## WORK ORDER
Gather every line of the entries that includes the word "right".

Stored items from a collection

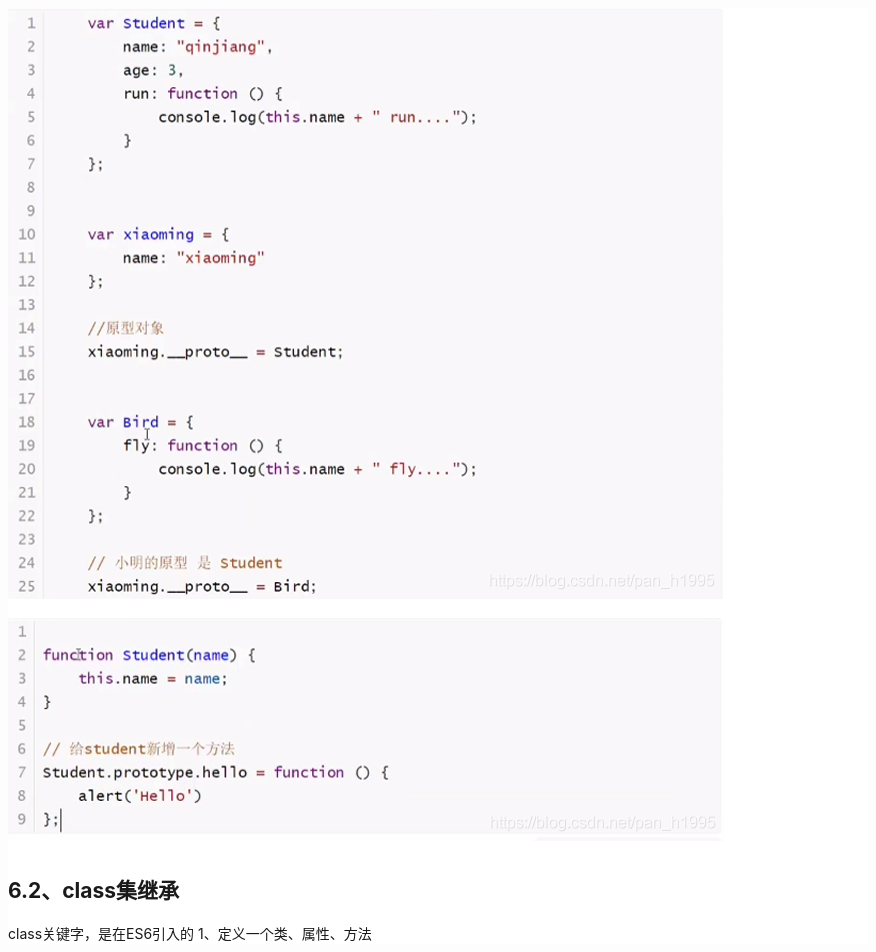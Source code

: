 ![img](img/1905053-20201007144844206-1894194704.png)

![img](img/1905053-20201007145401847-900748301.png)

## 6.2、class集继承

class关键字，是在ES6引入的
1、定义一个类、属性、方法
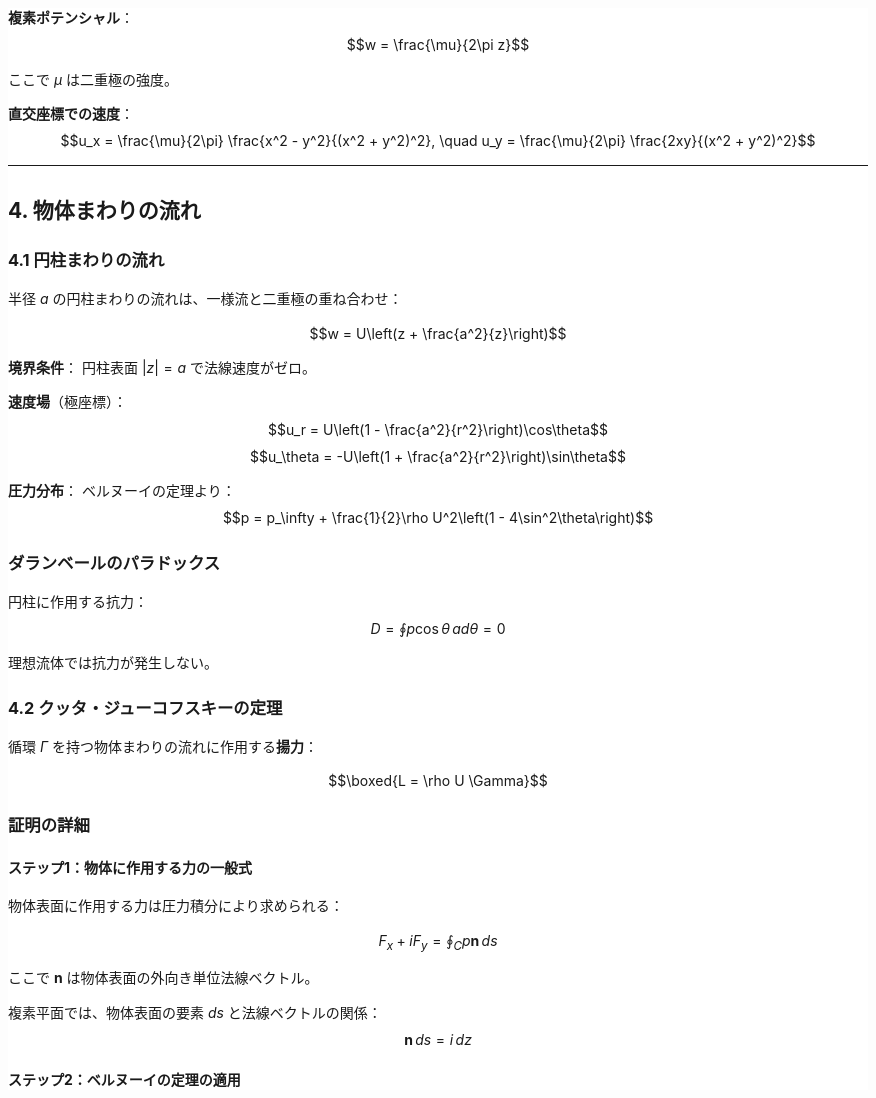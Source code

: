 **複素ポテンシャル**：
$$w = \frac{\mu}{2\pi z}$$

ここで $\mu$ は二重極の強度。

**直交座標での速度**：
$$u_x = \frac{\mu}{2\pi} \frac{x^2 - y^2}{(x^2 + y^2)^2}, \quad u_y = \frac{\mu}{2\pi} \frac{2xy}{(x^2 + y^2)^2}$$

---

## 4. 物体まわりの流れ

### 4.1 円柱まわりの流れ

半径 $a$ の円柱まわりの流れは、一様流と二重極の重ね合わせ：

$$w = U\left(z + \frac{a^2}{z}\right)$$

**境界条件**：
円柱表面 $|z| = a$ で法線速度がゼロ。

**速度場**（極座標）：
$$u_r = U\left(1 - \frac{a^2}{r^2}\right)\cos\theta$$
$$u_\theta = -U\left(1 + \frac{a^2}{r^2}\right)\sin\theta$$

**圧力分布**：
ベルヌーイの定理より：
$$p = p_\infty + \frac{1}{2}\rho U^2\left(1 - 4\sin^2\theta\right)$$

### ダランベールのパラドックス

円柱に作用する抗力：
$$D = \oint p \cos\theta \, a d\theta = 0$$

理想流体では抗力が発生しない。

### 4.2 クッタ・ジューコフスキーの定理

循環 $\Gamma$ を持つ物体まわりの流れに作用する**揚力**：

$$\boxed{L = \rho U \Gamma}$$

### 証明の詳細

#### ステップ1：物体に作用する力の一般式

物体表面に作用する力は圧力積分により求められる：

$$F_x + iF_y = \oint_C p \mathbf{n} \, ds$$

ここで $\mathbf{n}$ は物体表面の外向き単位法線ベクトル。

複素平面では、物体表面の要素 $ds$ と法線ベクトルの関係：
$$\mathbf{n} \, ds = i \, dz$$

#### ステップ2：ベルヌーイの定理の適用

...

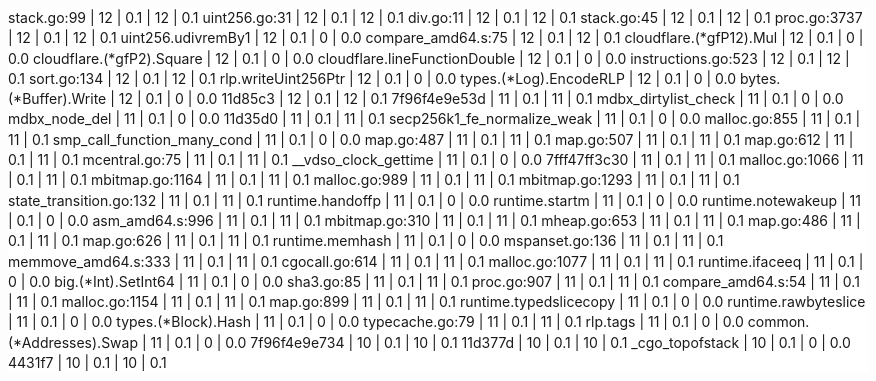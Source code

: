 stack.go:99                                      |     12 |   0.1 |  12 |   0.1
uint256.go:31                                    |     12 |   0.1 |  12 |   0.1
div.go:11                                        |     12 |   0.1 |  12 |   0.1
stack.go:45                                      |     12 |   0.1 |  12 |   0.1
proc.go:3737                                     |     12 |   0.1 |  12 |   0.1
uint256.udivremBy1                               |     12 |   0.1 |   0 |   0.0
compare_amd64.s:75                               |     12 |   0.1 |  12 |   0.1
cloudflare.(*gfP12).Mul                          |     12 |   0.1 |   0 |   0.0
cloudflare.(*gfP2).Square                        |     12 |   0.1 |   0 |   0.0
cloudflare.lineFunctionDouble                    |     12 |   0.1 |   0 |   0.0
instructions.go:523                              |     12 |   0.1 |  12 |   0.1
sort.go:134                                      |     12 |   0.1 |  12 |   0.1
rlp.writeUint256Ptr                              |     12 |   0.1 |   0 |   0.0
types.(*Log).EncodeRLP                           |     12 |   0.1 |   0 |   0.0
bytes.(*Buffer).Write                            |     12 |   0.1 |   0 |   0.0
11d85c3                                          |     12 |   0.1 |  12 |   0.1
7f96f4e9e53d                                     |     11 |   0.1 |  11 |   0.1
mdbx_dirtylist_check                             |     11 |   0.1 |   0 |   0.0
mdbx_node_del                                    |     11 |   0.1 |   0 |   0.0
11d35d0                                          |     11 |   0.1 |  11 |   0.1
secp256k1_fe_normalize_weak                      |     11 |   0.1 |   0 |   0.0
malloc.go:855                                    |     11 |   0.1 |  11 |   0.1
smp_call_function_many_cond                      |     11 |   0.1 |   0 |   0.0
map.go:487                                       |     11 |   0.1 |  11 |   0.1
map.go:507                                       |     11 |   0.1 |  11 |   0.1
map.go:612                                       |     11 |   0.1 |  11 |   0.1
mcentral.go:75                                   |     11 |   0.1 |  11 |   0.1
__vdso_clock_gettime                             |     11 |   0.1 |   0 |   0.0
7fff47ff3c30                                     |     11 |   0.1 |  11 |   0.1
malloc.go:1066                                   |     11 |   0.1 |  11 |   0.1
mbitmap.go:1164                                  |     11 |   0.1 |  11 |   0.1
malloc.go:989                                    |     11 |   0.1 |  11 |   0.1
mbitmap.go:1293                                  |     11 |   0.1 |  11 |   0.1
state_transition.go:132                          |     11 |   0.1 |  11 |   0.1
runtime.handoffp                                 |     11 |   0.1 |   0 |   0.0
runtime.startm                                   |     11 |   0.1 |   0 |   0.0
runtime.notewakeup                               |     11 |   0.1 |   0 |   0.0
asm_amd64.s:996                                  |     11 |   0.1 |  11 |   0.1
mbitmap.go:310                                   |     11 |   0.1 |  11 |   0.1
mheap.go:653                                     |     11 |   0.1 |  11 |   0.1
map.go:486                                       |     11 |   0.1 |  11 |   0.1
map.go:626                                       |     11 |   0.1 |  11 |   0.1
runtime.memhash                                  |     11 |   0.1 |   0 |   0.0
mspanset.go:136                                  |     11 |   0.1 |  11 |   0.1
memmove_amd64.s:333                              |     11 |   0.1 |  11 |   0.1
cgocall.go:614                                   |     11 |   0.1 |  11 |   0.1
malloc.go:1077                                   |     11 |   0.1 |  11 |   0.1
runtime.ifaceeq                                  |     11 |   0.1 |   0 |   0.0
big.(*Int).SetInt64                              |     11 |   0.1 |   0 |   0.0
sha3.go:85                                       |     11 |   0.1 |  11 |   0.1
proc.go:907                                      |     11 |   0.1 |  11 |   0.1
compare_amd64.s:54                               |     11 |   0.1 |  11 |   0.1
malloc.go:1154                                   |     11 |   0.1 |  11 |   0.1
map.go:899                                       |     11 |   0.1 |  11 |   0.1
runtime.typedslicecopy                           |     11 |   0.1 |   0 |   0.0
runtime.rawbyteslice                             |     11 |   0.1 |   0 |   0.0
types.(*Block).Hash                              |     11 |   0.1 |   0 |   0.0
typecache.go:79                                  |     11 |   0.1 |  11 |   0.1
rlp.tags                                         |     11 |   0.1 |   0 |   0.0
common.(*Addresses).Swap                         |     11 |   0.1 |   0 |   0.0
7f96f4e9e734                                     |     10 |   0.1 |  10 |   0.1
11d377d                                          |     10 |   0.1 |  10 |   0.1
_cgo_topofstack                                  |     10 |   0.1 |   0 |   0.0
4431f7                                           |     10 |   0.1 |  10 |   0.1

## PROBLEM SOLUTION
$$w = U\left(z + \frac{a^2}{z}\right)$$
$$u_r = U\left(1 - \frac{a^2}{r^2}\right)\cos\theta$$
$$u_\theta = -U\left(1 + \frac{a^2}{r^2}\right)\sin\theta$$
$$p = p_\infty + \frac{1}{2}\rho U^2\left(1 - 4\sin^2\theta\right)$$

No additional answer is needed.